Wells also said that in Dameron’s case, the investigative report was “100 pages long.”

“We made over 100 follow-up contacts in that case and never ever found anyone or anything that actually pointed us towards the location of Aubrey Dameron,” he said.

The Search Begins

The first search for Dameron was around her home on March 23, two weeks after she was reported missing, Smith said.

“There’s too many red flags, family that should have been there helping search,” said Smith.

During the search, Smith said “a sock with possible blood on it” was found, but DNA results were “inconclusive.”

Smith said nearly three months later during Memorial Day weekend a tip led them to a shallow grave next to a black leather jacket near Kenwood.

Smith said a search party consisting of a team from Oklahoma City and canine teams with members from Louisiana, Texas and Arkansas conducted a week-long search.

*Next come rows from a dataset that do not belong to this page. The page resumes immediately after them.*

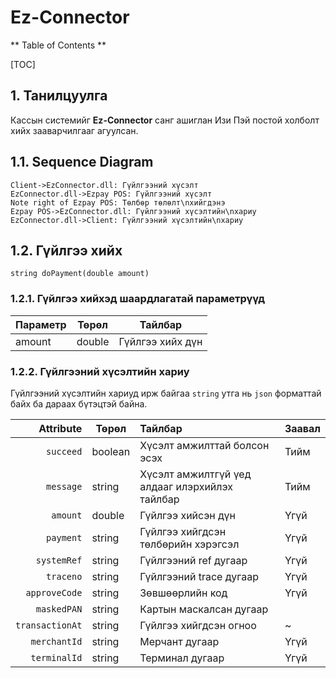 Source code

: # Ez-Connector

** Table of Contents **

[TOC]


## 1. Танилцуулга
Кассын системийг **Ez-Connector** санг ашиглан Изи Пэй постой холболт хийх зааварчилгааг агуулсан.
## 1.1. Sequence Diagram

```seq
Client->EzConnector.dll: Гүйлгээний хүсэлт
EzConnector.dll->Ezpay POS: Гүйлгээний хүсэлт
Note right of Ezpay POS: Төлбөр төлөлт\nхийгдэнэ 
Ezpay POS->EzConnector.dll: Гүйлгээний хүсэлтийн\nхариу 
EzConnector.dll->Client: Гүйлгээний хүсэлтийн\nхариу 
```

## 1.2. Гүйлгээ хийх

```
string doPayment(double amount)
```
### 1.2.1. Гүйлгээ хийхэд шаардлагатай параметрүүд

| Параметр     | Төрөл   | Тайлбар            |
| ------------ | ------- | -------------      |
| amount       | double  | Гүйлгээ хийх дүн   |

### 1.2.2. Гүйлгээний хүсэлтийн хариу

Гүйлгээний хүсэлтийн хариуд ирж байгаа `string` утга нь `json` форматтай байх ба дараах бүтэцтэй байна.

| Attribute    | Төрөл  | Тайлбар                               | Заавал |
| ------------: | ------ | :------ | ---------------------------------------|
| `succeed`      |boolean |Хүсэлт амжилттай болсон эсэх   |  Тийм  |
| `message`      | string |Хүсэлт амжилтгүй үед алдааг илэрхийлэх тайлбар   |  Тийм  |
| `amount`       | double |Гүйлгээ хийсэн дүн    | Үгүй   |
| `payment`      | string |Гүйлгээ хийгдсэн төлбөрийн хэрэгсэл| Үгүй   |
| `systemRef`    | string |Гүйлгээний ref дугаар| Үгүй   |
| `traceno`      | string |Гүйлгээний trace дугаар| Үгүй   |
| `approveCode`  | string |Зөвшөөрлийн код| Үгүй   |
| `maskedPAN`    | string |Картын маскалсан дугаар||
| `transactionAt`| string |Гүйлгээ хийгдсэн огноо|~|
| `merchantId`   | string |Мерчант дугаар| Үгүй   |
| `terminalId`   | string |Терминал дугаар| Үгүй   |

“While we were out searching in this area…appeared to be a shallow grave and black leather jacket laying next to it,” said Smith.

Smith said what was discovered came back as “inconclusive” when compared to Dameron’s DNA sample.

“My thought is our own family didn’t even contact us and let us know that she was missing. So how can you trust them to give actual DNA of Aubrey’s? They could have given them anybody’s DNA,” said Smith.

The Cherokee Phoenix attempted to contact Dameron’s mother and brother for this report, but as of publication had not had any response from them.

Soon after the week-long search, Smith said, communication with the DCSO nearly ceased. “We would receive tips and we would pass them along, and just see their disregard for her life.”

McGirt v. Oklahoma Ruling

While Dameron’s case is still being investigated, Smith said she could not speak on where it stands.

According to the DCSO, because of the 2020 U.S. Supreme Court’s McGirt v. Oklahoma ruling the office is no longer handling Dameron’s case and it “has been assumed by the FBI.”

In 2020, the Supreme Court’s McGirt ruling affirmed the Muscogee (Creek) Nation’s jurisdiction over criminal cases within its historical reservation. The ruling paved the way for the CN’s reservation status and authority over certain criminal cases within its reservation, affecting cases such as Dameron’s.

Aubrey’s Story Continues

With 2-1/2 years passed, Smith and Fencer still search, tell Dameron’s story and reflect on the “love” she brought to people.

Christian used to tell me all the time that him and her would look up to me,” Smith said. “Then after hearing people’s stories after she went missing I’m like ‘I look up to her.’ She kept going. She didn’t let it define her. She lived how she wanted to live. She dressed how she wanted to dress. She was probably one of the strongest people I know. I can’t wrap my mind around why somebody would want to hurt her. She was just full of love.”

Fencer said since Dameron went missing he has reflected on her “positivity.” 

“She was mistreated so much throughout her entire life by people, the outside world, that it’s really crazy to think that looking back all the positivity that she left in this world or that she’s leaving in this world,” he said.

Tips? Contact the OSBI

Dameron is 5-foot-9 and 130 pounds. She is a transitioning transgender Native American with brown eyes, brown hair, a triquetra symbol tattoo on her back and another tattoo reading “shorty” on her upper left arm. She is entered into the National Crime Information Center and the National Missing and Unidentified Persons System.